Example: Established patient with chronic mixed hyperlipidemia (E78.2). Current regimen of Atorvastatin 40mg and Vascepa 2g BID. Today's labs show LDL improved to 88 mg/dL and TG decreased to 160 mg/dL. Mixed hyperlipidemia is currently stable on dual therapy. Monitored for potential statin-associated muscle symptoms; none reported. Plan to continue current dosages with repeat lipid panel in 6 months.

Billing Focus: Detailed monitoring of therapeutic response justifies the medical necessity for recurring laboratory testing and follow-up visits.

Differentiate between primary mixed hyperlipidemia and secondary causes such as medication side effects or alcohol use to ensure accurate diagnostic sequencing.

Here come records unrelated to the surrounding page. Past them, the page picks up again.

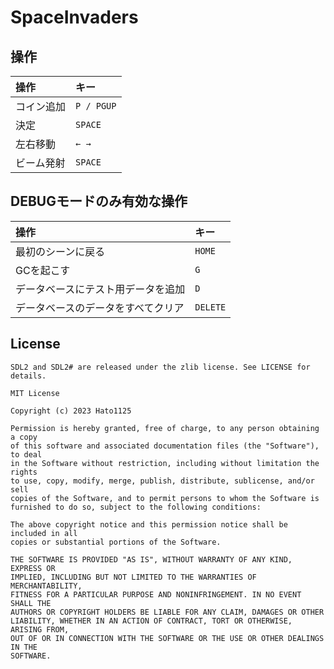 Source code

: # SpaceInvaders

## 操作
| 操作 | キー |
|:--|:--|
|コイン追加|`P / PGUP`|
|決定|`SPACE`|
|左右移動|`← →`|
|ビーム発射|`SPACE`|

## DEBUGモードのみ有効な操作
| 操作 | キー |
|:--|:--|
|最初のシーンに戻る|`HOME`|
|GCを起こす|`G`|
|データベースにテスト用データを追加|`D`|
|データベースのデータをすべてクリア|`DELETE`|

## License
```
SDL2 and SDL2# are released under the zlib license. See LICENSE for details.
```
```
MIT License

Copyright (c) 2023 Hato1125

Permission is hereby granted, free of charge, to any person obtaining a copy
of this software and associated documentation files (the "Software"), to deal
in the Software without restriction, including without limitation the rights
to use, copy, modify, merge, publish, distribute, sublicense, and/or sell
copies of the Software, and to permit persons to whom the Software is
furnished to do so, subject to the following conditions:

The above copyright notice and this permission notice shall be included in all
copies or substantial portions of the Software.

THE SOFTWARE IS PROVIDED "AS IS", WITHOUT WARRANTY OF ANY KIND, EXPRESS OR
IMPLIED, INCLUDING BUT NOT LIMITED TO THE WARRANTIES OF MERCHANTABILITY,
FITNESS FOR A PARTICULAR PURPOSE AND NONINFRINGEMENT. IN NO EVENT SHALL THE
AUTHORS OR COPYRIGHT HOLDERS BE LIABLE FOR ANY CLAIM, DAMAGES OR OTHER
LIABILITY, WHETHER IN AN ACTION OF CONTRACT, TORT OR OTHERWISE, ARISING FROM,
OUT OF OR IN CONNECTION WITH THE SOFTWARE OR THE USE OR OTHER DEALINGS IN THE
SOFTWARE.
```
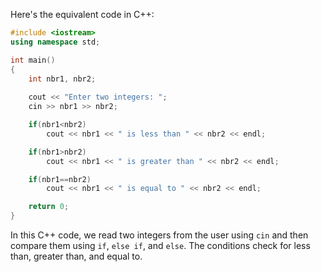 Here's the equivalent code in C++:

```cpp
#include <iostream>
using namespace std;

int main()
{
    int nbr1, nbr2;
    
    cout << "Enter two integers: ";
    cin >> nbr1 >> nbr2;

    if(nbr1<nbr2)
        cout << nbr1 << " is less than " << nbr2 << endl;

    if(nbr1>nbr2)
        cout << nbr1 << " is greater than " << nbr2 << endl;

    if(nbr1==nbr2)
        cout << nbr1 << " is equal to " << nbr2 << endl;

    return 0;
}
```

In this C++ code, we read two integers from the user using `cin` and then compare them using `if`, `else if`, and `else`. The conditions check for less than, greater than, and equal to.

Example: Patient presents with new-onset mixed hyperlipidemia (E78.2). Review of systems and history reveals significant daily alcohol consumption and recent initiation of a thiazide diuretic for hypertension (I10). LDL is 170 mg/dL and Triglycerides are 350 mg/dL. Discussed that the mixed lipid profile may be secondary to lifestyle factors and medication interactions. Recommended alcohol cessation and will consider alternative antihypertensive therapy before escalating lipid-lowering medications.

Billing Focus: Documentation of secondary causes provides the clinical rationale for lifestyle interventions and medication changes prior to starting chronic statin therapy.